Adapun Sintong Panjaitan langsung menandatanganinya.
Kepada penulis, Sintong Panjaitan mengatakan, ia tidak tahu-menahu tentang awal mula pemindahan Prabowo.
Baca Juga: Hampir Ketinggalan Pesawat, Anang Hermansyah Omeli Ashanty Saat di Bandara: Ya, Jalan Saja Sendiri
Pasalnya, pada waktu itu ia baru dari Pusdik Kopassandha di Batujajar, Bandung Barat, ke Mako Cijantung, Jakarta.
Dasar pemindahan Prabowo yang dilakukan oleh Sintong Panjaitan, semata melaksanakan surat perintah KSAD yang sudah lama disimpan di arsip asistern personel Kopassandha.
Jabatan Prabowo pada waktu itu adalah Wakil Komandan Detasemen-81/Antiteror yang bukan merupakan jabatan teras dalam jajaran Kopassandha.
Seharusnya setelah menerima surat perintah pemindahan, Prabowo cukup melapor kepada atasannya langsung, kala itu atasan Prabowo adalah Letkol Luhut Panjaitan.
Menurut prosedur yang berlaku, mereka yang dapat melakukan corps' report kepada Komandan Kopassandha setelah menerima surat perintah pemindahan ialah para asisten, komandan grup, komandan detasemen, dan kepala dinas.
Namun, kala itu, Prabowo tetap bersikukuh meminta waktu untuk corps' report.

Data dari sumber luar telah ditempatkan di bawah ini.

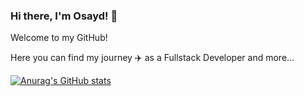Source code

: ### Hi there, I'm Osayd! 👋

Welcome to my GitHub!

Here you can find my journey ✈️ as a Fullstack Developer and more...

[![Anurag's GitHub stats](https://github-readme-stats.vercel.app/api?username=osaydayoub&show_icons=true&theme=radical)](https://github.com/osaydayoub/github-readme-stats)

<!--
**osaydayoub/osaydayoub** is a ✨ _special_ ✨ repository because its `README.md` (this file) appears on your GitHub profile.

Here are some ideas to get you started:

- 🔭 I’m currently working on ...
- 🌱 I’m currently learning ...
- 👯 I’m looking to collaborate on ...
- 🤔 I’m looking for help with ...
- 💬 Ask me about ...
- 📫 How to reach me: ...
- 😄 Pronouns: ...
- ⚡ Fun fact: ...
-->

Meskipun hal tersebut berlawanan dengan prosedur.
Letjen TNI (Purn) Sintong Panjaitan Terima Prabowo
Pada waktu itu, Sintong Panjaitan pun menerima Prabowo di ruang kerjanya.
Ketika bertemu Sintong Panjaitan, Prabowo langsung bertanya mengapa ia dipindahkan dari Kopassandha ke Kostrad.
Dalam sejarah Korps Baret Merah, belum pernah terjadi seorang anggota menanyakan kepada atasan mengapa ia dipindahkan.
Menurut Sintong Panjaitan, di kalangan Korps Baret Merah, komandan sangat disegani oleh anak buahnya. Tidak seorang pun yang berani menanyakanmengapa ia dipindahkan.
"Kalau anak buah Prabowo berani menanyakan hal serupa padanya, ia pasti langsung dipecat pada saat itu juga oleh Prabowo. Lantas bagaimana dengan anggota Kopassandha yang dipindahkan ke Merauke? Pemindahan Prabowo ke Yonif 328/Raiders Kostrad, ibaratnya hanya pindah pagar saja," kata Sintong Panjaitan.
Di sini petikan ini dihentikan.